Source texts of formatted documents

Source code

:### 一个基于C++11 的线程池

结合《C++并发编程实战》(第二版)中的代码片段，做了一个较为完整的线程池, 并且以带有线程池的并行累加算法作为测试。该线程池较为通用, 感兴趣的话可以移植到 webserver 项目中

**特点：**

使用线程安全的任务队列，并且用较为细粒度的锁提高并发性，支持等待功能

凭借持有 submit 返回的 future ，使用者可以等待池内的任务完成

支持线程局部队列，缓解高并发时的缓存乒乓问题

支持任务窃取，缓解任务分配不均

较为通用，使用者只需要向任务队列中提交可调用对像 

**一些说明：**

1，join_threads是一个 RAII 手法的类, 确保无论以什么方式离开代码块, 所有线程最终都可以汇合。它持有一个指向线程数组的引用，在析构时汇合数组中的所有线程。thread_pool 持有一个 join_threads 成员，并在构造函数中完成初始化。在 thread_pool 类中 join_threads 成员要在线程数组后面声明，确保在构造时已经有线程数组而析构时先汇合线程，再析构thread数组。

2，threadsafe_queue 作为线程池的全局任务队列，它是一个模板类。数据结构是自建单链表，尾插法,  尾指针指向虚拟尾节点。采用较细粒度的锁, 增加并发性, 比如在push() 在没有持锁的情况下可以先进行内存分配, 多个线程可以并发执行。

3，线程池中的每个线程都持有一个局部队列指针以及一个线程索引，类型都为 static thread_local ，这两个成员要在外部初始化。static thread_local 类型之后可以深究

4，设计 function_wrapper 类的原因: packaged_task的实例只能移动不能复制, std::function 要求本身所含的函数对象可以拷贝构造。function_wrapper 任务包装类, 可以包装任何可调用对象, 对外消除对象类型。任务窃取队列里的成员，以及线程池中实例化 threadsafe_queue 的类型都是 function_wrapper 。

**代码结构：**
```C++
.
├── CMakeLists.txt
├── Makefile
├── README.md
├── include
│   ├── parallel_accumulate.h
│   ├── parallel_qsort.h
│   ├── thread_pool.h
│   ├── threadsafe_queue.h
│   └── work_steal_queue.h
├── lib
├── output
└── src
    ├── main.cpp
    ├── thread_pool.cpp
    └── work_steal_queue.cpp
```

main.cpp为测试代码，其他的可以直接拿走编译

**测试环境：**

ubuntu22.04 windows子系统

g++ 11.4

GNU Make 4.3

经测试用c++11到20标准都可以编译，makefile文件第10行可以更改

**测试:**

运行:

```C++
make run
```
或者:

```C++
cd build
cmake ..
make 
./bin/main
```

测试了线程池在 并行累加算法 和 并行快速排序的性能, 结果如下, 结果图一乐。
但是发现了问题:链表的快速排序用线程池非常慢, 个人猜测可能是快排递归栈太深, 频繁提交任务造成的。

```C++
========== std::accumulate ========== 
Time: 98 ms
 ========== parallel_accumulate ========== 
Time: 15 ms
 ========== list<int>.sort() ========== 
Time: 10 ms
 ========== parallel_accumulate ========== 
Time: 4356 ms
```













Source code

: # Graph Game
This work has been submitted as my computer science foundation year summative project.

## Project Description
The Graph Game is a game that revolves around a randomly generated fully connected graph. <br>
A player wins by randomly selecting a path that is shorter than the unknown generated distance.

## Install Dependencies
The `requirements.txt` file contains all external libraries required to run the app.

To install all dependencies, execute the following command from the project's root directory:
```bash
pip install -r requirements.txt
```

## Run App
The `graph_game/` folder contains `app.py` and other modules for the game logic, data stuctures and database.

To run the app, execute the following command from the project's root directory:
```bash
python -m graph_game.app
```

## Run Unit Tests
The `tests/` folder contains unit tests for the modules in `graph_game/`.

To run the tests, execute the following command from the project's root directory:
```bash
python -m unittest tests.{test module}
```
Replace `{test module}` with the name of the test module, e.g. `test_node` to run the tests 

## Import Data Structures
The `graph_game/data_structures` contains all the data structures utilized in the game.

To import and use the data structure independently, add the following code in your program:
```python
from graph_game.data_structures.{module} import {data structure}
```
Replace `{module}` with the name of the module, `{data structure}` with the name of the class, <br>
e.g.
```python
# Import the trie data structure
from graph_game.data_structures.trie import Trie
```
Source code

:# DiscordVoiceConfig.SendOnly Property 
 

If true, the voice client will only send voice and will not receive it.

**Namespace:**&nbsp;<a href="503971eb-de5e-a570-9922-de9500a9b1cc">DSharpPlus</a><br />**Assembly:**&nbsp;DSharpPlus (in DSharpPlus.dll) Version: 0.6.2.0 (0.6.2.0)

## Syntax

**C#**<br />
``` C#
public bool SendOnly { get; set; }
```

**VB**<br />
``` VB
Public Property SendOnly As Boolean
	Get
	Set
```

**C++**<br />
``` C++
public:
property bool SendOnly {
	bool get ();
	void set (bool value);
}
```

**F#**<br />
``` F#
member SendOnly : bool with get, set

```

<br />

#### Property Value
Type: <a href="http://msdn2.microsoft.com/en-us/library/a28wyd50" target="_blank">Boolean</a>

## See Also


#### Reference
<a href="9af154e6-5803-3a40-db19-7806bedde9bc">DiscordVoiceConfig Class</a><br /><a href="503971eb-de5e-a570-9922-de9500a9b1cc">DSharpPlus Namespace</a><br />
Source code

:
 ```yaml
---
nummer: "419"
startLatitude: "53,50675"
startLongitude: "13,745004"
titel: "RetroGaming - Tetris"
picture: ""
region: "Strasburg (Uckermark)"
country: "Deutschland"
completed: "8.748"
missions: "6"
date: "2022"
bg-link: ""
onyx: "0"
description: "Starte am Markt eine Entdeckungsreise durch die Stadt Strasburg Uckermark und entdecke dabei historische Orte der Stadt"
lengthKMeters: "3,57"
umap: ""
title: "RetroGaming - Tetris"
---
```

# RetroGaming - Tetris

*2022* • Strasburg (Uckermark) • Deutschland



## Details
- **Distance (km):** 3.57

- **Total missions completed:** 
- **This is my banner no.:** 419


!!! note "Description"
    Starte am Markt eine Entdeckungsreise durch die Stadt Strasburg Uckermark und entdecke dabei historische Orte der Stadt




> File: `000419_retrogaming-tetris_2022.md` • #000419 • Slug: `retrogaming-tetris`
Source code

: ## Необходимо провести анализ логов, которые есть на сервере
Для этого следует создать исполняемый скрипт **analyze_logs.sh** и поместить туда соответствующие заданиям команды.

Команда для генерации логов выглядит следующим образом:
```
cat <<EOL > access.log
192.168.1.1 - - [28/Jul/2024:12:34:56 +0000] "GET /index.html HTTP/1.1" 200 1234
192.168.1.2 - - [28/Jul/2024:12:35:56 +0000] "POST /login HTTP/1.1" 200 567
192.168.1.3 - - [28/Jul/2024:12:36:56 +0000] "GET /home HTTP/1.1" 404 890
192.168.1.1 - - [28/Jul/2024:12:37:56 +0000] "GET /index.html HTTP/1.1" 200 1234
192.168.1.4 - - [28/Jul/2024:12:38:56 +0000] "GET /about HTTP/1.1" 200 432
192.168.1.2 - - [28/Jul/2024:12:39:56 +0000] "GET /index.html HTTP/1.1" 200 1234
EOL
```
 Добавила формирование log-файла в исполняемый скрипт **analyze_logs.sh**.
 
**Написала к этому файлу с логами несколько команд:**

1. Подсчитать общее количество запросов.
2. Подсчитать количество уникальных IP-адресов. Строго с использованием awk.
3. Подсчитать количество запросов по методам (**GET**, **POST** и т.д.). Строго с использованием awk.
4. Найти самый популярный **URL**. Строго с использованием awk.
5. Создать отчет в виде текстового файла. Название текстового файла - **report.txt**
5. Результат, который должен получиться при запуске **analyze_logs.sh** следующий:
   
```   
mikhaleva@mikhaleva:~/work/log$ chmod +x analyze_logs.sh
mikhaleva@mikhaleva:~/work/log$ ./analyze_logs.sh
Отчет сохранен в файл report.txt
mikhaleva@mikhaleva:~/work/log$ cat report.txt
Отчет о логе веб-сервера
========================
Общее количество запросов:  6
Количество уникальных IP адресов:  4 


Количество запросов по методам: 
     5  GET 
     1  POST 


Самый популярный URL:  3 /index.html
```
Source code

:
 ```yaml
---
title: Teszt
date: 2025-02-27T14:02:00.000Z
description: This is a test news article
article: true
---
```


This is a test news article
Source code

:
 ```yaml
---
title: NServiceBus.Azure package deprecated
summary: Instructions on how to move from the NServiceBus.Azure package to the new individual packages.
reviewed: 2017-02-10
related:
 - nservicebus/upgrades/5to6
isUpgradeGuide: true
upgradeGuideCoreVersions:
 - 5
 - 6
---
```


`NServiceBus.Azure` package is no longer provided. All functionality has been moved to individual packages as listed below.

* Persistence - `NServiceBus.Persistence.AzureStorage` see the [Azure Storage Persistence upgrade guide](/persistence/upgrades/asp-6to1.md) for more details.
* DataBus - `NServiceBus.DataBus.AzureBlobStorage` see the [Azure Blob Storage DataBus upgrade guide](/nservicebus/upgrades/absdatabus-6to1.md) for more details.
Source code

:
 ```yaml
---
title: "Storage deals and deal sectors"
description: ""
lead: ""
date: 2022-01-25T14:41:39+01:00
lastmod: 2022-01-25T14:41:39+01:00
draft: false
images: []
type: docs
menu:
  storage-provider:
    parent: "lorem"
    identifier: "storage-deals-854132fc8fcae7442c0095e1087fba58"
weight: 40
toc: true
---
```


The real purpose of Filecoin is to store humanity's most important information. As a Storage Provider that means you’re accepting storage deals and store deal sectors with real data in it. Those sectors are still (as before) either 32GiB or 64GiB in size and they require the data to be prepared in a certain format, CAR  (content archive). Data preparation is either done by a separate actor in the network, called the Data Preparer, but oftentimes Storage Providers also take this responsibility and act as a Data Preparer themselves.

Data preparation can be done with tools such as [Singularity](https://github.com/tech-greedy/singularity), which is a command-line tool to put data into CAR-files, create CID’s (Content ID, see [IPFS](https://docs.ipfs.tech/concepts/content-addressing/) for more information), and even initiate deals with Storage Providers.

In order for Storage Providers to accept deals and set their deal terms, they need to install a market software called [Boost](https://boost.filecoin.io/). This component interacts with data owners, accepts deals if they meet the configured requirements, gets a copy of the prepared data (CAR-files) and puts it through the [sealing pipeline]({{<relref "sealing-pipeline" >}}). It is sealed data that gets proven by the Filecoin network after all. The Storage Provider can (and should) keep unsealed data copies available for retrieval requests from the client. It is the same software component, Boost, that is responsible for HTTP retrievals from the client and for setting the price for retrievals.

- Task requirements -
Emit an exact copy of the lines spanning the start of the records to the line containing "3，线程池中的每个线程都持有一个局部队列指针以及一个线程索引，类型都为 static thread_local", inclusive, and no other output.

- Response to this exercise -
Source code

:### 一个基于C++11 的线程池

结合《C++并发编程实战》(第二版)中的代码片段，做了一个较为完整的线程池, 并且以带有线程池的并行累加算法作为测试。该线程池较为通用, 感兴趣的话可以移植到 webserver 项目中

**特点：**

使用线程安全的任务队列，并且用较为细粒度的锁提高并发性，支持等待功能

凭借持有 submit 返回的 future ，使用者可以等待池内的任务完成

支持线程局部队列，缓解高并发时的缓存乒乓问题

支持任务窃取，缓解任务分配不均

较为通用，使用者只需要向任务队列中提交可调用对像 

**一些说明：**

1，join_threads是一个 RAII 手法的类, 确保无论以什么方式离开代码块, 所有线程最终都可以汇合。它持有一个指向线程数组的引用，在析构时汇合数组中的所有线程。thread_pool 持有一个 join_threads 成员，并在构造函数中完成初始化。在 thread_pool 类中 join_threads 成员要在线程数组后面声明，确保在构造时已经有线程数组而析构时先汇合线程，再析构thread数组。

2，threadsafe_queue 作为线程池的全局任务队列，它是一个模板类。数据结构是自建单链表，尾插法,  尾指针指向虚拟尾节点。采用较细粒度的锁, 增加并发性, 比如在push() 在没有持锁的情况下可以先进行内存分配, 多个线程可以并发执行。

3，线程池中的每个线程都持有一个局部队列指针以及一个线程索引，类型都为 static thread_local ，这两个成员要在外部初始化。static thread_local 类型之后可以深究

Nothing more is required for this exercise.